Two problems impede people’s ability to hand solder surface mount components. First, placing and holding the components in place correctly on the pad surface, and second, hand soldering in such small confined areas without creating short circuits.

SchmartBoard/ez’s patent pending technology solves these issues in the following way. Unlike all other circuit boards, the solder mask is higher than the pads, not lower. What this does is create canals. The walls of the canal are made by the solder mask, and the floor of the canal is the pad surface. The legs of the IC fit into this canal, thus allowing easy hand placement of the chip legs onto the pads.

To solder the IC, one uses a fine tip soldering iron, but no additional solder is required. Using the soldering iron, one heats up the existing solder on the pads in each of the canals and pushes the soldering iron from the lateral end of the canal to the medial end until the iron touches the chip’s leg. The solder stays in the canal, thus assuring that no shorts are created.

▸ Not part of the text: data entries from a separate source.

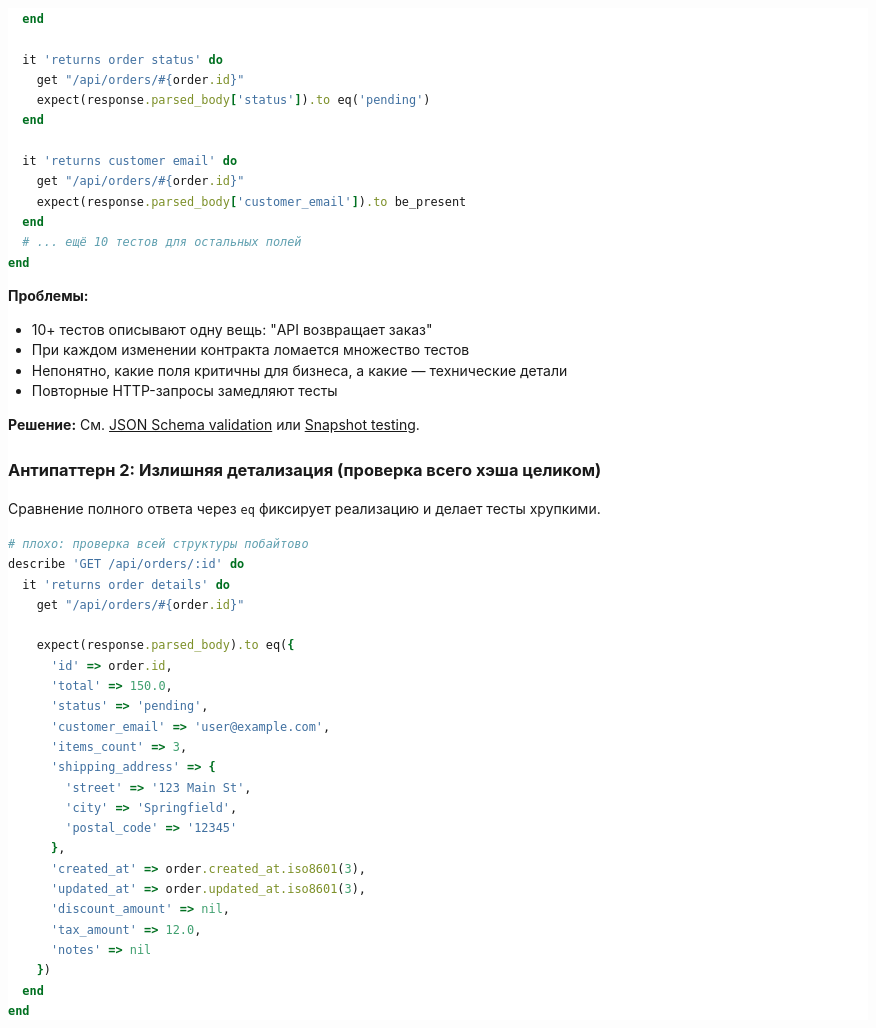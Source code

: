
 ```ruby
  end

  it 'returns order status' do
    get "/api/orders/#{order.id}"
    expect(response.parsed_body['status']).to eq('pending')
  end

  it 'returns customer email' do
    get "/api/orders/#{order.id}"
    expect(response.parsed_body['customer_email']).to be_present
  end
  # ... ещё 10 тестов для остальных полей
end
```

**Проблемы:**

- 10+ тестов описывают одну вещь: "API возвращает заказ"
- При каждом изменении контракта ломается множество тестов
- Непонятно, какие поля критичны для бизнеса, а какие — технические детали
- Повторные HTTP-запросы замедляют тесты

**Решение:** См. [JSON Schema validation](#1-json-schema-validation-thoughtbotjson_matchers) или [Snapshot testing](#4-snapshot-testing--фиксация-эталонных-ответов).

### Антипаттерн 2: Излишняя детализация (проверка всего хэша целиком)

Сравнение полного ответа через `eq` фиксирует реализацию и делает тесты хрупкими.

```ruby
# плохо: проверка всей структуры побайтово
describe 'GET /api/orders/:id' do
  it 'returns order details' do
    get "/api/orders/#{order.id}"
    
    expect(response.parsed_body).to eq({
      'id' => order.id,
      'total' => 150.0,
      'status' => 'pending',
      'customer_email' => 'user@example.com',
      'items_count' => 3,
      'shipping_address' => {
        'street' => '123 Main St',
        'city' => 'Springfield',
        'postal_code' => '12345'
      },
      'created_at' => order.created_at.iso8601(3),
      'updated_at' => order.updated_at.iso8601(3),
      'discount_amount' => nil,
      'tax_amount' => 12.0,
      'notes' => nil
    })
  end
end
```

This is repeated for each canal that has a leg to be soldered. In the case of Ball Grid Arrays Integrated Circuits, the BGA is easily placed in the same manner as the ICs but a heat gun is used to heat up the existing solder on the pads instead of a soldering iron.

SchmartBoard/ezTM is so simple that a ten year old can pick up soldering iron for the first time, and hand-solder a .4mm IC, more quickly and flawlessly than the vast majority of engineer who aren’t using SchmartBoard/ezTM. Hand soldering surface mount components is now accessible to virtually anyone.

Designs can also be easily debugged and recycled by using a modular approach with SchmartBoard/ezTM  where surface mount ICs can be soldered onto individual SchmartBoard/ezTM  PCBs for SOP, QFP, PLCC, BGA and Through Hole ICs and then interconnected using SchmartBridgeTM connectors. Developing prototypes using the SchmartBoard system becomes similar to using Lego blocks where complicated prototypes can be built and tested much easier by interconnecting fully tested and debugged SchmartBoard modules.